> _Your goal_:
Filter these entries down to the lines that hold the word "Enter", and show each of them.

Stored items from a collection:
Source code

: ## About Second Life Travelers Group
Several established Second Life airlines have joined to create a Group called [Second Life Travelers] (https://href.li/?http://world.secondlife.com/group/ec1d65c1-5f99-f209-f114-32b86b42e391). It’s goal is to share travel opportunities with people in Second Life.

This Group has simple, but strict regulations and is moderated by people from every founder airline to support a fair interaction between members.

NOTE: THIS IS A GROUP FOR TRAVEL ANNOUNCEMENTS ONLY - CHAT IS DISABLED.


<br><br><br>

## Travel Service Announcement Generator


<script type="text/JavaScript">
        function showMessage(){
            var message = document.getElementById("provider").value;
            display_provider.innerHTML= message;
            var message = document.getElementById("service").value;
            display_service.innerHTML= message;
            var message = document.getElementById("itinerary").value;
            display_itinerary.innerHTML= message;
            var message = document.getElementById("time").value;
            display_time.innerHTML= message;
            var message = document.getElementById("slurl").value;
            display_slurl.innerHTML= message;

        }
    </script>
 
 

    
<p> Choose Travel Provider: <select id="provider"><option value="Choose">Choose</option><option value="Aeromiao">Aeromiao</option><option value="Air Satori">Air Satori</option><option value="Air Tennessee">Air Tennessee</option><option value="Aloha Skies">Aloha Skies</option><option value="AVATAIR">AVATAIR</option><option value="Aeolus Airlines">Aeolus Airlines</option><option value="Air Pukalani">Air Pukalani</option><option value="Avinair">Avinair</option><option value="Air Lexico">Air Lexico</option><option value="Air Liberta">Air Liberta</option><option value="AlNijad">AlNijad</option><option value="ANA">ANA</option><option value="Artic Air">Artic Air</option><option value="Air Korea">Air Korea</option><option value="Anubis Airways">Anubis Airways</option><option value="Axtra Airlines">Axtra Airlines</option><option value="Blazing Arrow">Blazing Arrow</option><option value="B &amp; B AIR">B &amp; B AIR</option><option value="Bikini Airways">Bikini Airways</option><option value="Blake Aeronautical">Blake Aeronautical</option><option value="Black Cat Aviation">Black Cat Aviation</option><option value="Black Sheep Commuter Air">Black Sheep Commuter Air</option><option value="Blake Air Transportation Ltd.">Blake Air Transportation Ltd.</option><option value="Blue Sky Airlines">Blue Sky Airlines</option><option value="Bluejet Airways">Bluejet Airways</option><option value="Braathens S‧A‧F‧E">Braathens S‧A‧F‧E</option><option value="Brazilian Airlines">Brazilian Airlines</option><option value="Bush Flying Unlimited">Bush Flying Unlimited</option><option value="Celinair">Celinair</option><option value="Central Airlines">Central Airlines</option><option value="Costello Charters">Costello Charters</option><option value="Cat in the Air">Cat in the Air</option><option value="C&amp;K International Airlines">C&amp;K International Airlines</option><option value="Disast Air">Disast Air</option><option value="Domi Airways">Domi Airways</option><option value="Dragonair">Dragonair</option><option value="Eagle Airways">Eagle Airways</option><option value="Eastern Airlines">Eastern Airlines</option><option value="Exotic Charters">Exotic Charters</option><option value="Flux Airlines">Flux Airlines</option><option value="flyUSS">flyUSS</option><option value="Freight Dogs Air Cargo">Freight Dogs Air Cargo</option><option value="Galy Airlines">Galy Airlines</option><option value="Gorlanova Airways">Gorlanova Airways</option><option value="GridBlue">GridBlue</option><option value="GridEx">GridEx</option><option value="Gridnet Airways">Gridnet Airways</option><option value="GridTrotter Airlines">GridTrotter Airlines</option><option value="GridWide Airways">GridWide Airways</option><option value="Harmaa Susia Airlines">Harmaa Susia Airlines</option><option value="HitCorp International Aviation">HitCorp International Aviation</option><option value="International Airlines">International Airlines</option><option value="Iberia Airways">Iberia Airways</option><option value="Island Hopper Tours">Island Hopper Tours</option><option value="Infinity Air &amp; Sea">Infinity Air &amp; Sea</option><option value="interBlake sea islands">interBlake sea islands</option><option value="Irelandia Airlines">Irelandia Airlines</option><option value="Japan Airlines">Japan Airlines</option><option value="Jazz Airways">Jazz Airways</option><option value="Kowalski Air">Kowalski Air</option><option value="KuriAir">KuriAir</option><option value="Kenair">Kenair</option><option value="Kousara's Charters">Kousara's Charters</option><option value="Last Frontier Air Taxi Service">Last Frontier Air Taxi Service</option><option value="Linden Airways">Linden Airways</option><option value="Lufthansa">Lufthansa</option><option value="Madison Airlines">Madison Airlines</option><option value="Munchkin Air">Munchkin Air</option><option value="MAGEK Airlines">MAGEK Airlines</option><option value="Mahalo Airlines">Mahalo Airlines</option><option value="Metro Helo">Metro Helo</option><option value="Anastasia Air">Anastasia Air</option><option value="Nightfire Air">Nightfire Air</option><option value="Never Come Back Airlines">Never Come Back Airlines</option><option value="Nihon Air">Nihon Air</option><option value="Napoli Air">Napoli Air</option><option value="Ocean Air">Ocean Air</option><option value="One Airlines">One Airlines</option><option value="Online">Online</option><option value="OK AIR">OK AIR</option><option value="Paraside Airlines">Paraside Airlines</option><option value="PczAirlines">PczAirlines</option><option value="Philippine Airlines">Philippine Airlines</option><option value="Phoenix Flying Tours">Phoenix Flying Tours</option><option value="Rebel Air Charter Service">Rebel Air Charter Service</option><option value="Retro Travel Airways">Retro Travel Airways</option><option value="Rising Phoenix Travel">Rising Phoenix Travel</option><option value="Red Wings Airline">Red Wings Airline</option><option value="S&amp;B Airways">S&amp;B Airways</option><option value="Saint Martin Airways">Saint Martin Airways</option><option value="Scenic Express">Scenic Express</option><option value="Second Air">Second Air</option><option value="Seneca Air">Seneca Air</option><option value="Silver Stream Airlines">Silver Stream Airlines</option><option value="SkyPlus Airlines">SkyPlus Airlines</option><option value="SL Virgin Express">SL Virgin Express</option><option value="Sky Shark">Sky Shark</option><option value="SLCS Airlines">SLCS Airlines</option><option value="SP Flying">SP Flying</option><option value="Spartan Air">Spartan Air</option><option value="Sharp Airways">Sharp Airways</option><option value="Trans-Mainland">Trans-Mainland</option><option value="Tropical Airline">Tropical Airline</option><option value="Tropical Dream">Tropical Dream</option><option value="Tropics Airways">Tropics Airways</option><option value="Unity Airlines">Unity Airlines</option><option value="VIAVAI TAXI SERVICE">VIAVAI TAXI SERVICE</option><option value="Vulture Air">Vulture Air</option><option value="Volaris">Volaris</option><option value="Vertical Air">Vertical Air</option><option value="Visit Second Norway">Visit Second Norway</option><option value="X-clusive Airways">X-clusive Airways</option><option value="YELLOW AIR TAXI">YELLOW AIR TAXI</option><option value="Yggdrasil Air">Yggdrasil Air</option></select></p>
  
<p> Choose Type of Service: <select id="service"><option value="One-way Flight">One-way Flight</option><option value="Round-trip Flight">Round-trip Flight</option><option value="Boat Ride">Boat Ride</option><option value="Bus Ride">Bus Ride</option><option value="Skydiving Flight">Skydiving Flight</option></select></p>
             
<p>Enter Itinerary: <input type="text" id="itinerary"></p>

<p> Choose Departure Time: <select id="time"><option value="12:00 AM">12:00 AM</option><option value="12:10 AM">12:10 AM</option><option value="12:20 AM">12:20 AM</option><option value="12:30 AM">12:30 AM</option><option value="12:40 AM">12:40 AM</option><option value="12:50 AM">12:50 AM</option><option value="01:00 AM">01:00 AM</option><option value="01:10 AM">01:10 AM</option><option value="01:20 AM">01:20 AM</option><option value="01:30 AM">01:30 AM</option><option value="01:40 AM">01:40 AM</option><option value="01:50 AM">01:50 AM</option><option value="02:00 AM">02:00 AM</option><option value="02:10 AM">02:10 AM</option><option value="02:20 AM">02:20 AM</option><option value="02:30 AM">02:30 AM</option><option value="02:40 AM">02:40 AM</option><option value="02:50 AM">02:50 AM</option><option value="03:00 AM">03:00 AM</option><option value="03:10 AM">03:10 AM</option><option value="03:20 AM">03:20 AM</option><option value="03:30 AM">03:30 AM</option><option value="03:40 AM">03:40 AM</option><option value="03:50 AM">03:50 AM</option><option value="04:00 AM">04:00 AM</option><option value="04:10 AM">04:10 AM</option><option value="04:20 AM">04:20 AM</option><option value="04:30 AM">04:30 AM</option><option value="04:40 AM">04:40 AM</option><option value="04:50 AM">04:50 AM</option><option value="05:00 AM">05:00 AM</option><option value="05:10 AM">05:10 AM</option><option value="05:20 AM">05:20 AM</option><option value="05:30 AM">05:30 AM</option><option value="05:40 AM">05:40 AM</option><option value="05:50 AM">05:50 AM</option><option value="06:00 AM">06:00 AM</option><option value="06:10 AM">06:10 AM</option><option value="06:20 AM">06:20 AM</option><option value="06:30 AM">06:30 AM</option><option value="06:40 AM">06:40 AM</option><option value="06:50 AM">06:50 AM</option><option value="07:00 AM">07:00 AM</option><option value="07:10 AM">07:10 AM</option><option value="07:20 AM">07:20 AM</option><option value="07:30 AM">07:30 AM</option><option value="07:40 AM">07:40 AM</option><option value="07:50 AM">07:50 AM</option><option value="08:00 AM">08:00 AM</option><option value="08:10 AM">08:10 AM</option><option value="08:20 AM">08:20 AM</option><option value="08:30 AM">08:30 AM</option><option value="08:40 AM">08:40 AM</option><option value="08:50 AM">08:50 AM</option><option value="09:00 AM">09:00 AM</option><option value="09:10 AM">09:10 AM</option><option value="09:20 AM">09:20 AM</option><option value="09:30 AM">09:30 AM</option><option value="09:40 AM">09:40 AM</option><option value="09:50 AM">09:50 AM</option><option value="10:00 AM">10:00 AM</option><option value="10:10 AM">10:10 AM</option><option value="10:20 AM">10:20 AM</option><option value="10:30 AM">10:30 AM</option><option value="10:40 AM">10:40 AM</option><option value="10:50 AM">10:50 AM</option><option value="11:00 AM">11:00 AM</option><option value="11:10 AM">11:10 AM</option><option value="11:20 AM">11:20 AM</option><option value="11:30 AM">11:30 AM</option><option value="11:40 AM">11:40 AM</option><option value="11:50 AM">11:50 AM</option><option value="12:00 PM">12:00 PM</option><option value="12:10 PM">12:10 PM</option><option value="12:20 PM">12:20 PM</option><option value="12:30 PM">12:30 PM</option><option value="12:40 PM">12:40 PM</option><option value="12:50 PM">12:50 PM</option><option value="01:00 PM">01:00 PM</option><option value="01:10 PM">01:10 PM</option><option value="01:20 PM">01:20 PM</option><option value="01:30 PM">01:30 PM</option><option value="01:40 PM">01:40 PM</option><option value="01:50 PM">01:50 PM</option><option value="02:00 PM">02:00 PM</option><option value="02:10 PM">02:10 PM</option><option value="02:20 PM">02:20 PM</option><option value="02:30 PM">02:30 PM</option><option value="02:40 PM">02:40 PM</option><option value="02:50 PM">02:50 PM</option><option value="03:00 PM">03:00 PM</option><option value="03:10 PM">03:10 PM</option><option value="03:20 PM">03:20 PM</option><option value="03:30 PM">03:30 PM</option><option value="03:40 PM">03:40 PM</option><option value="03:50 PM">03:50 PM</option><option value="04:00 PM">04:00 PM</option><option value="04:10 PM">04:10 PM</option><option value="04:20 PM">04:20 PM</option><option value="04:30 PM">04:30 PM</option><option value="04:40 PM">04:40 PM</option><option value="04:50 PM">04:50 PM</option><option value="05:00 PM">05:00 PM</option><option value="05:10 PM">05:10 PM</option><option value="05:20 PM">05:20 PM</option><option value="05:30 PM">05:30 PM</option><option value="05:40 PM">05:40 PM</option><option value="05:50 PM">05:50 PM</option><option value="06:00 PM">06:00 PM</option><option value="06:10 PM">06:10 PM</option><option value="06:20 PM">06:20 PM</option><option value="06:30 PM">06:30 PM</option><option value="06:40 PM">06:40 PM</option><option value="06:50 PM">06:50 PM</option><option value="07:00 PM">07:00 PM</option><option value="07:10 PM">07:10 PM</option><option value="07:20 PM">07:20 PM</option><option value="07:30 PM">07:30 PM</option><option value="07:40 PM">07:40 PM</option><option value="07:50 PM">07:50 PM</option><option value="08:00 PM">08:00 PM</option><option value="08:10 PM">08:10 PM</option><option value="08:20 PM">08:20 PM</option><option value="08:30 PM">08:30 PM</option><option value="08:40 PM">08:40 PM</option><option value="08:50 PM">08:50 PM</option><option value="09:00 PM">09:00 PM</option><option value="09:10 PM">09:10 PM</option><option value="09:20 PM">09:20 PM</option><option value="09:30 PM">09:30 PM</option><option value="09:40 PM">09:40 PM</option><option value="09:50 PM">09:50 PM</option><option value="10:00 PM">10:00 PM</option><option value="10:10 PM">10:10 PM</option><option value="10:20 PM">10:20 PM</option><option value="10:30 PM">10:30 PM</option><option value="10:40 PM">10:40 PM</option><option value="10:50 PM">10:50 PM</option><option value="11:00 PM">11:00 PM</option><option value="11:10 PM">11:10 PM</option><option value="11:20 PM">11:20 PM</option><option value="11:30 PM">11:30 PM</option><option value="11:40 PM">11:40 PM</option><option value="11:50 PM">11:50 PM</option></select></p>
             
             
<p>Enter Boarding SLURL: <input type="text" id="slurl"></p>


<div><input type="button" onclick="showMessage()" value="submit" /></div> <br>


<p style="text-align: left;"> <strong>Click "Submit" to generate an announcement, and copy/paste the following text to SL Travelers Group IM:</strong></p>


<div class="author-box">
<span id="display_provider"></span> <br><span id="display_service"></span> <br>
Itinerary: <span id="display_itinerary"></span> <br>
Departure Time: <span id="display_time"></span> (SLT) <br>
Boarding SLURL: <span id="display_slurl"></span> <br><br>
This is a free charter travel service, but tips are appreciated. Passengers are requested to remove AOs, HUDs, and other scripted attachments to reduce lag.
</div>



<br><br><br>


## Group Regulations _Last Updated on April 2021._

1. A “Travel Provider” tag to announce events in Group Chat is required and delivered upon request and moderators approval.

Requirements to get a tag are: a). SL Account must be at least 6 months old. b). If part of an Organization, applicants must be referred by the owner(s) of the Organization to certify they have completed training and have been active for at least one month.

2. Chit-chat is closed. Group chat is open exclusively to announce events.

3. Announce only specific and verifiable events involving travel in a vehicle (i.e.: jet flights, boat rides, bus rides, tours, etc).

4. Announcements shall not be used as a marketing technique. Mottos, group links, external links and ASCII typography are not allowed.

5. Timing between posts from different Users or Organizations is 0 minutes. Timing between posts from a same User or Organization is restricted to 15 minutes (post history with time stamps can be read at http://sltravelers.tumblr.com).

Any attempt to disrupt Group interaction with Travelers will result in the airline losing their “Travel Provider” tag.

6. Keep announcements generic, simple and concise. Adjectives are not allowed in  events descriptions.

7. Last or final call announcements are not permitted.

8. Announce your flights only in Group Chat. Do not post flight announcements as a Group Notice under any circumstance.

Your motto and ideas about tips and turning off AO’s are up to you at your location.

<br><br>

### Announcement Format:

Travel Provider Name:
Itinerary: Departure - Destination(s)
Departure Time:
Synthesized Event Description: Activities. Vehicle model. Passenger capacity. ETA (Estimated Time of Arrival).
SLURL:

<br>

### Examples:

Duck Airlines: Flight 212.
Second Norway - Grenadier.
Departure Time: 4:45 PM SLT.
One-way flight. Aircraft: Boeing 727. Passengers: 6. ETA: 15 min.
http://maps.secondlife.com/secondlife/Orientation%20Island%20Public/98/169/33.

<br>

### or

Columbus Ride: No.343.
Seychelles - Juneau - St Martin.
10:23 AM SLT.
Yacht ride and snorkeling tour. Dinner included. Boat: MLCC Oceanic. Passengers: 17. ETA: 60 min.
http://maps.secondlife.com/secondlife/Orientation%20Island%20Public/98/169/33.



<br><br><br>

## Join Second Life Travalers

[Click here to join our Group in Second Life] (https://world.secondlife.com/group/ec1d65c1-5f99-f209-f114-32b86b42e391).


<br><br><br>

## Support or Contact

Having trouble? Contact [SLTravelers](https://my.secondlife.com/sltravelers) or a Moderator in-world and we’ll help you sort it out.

> _Result of this task_:
<p>Enter Itinerary: <input type="text" id="itinerary"></p>
<p>Enter Boarding SLURL: <input type="text" id="slurl"></p>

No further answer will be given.